Task statement: Pull out every line in the data that has the string "emission" in it.

Input records:
____

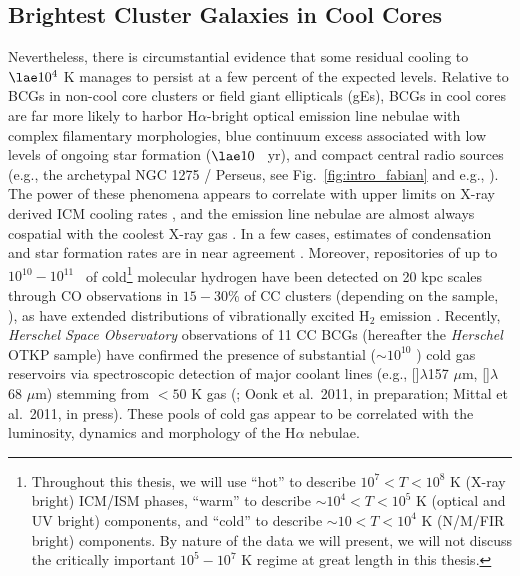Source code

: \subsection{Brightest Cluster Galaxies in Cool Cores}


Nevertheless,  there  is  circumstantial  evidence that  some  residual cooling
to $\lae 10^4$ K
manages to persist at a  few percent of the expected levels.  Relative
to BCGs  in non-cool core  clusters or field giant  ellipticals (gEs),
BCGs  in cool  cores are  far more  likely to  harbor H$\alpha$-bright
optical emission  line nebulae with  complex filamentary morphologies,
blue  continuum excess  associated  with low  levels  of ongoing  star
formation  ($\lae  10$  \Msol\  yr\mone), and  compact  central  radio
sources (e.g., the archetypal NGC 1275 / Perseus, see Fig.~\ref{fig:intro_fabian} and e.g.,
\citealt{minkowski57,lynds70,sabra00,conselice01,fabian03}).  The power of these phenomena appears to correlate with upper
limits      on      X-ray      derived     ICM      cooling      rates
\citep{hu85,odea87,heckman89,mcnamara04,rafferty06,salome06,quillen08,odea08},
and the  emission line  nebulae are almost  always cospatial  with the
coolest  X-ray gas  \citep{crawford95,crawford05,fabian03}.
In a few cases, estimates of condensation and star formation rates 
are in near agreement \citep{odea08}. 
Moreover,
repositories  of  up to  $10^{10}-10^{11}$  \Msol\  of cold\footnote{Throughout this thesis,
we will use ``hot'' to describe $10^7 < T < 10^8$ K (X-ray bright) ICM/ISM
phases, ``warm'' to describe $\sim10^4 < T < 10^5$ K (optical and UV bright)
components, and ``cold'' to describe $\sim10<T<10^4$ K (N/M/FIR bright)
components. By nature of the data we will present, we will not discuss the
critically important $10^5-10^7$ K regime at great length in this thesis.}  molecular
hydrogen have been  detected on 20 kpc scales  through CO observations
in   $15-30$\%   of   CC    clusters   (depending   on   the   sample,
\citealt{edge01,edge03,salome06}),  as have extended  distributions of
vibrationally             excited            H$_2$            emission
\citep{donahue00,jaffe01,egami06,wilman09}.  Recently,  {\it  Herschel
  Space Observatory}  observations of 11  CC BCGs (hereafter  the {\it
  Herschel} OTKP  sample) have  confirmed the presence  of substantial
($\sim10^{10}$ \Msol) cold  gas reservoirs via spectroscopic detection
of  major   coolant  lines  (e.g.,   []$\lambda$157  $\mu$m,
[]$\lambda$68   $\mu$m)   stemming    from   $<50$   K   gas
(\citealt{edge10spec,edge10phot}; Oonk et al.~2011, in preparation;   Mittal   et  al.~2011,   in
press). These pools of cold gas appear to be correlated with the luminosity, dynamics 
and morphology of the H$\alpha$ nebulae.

____

Reply:
optical emission  line nebulae with  complex filamentary morphologies,
and the  emission line  nebulae are almost  always cospatial  with the
vibrationally             excited            H$_2$            emission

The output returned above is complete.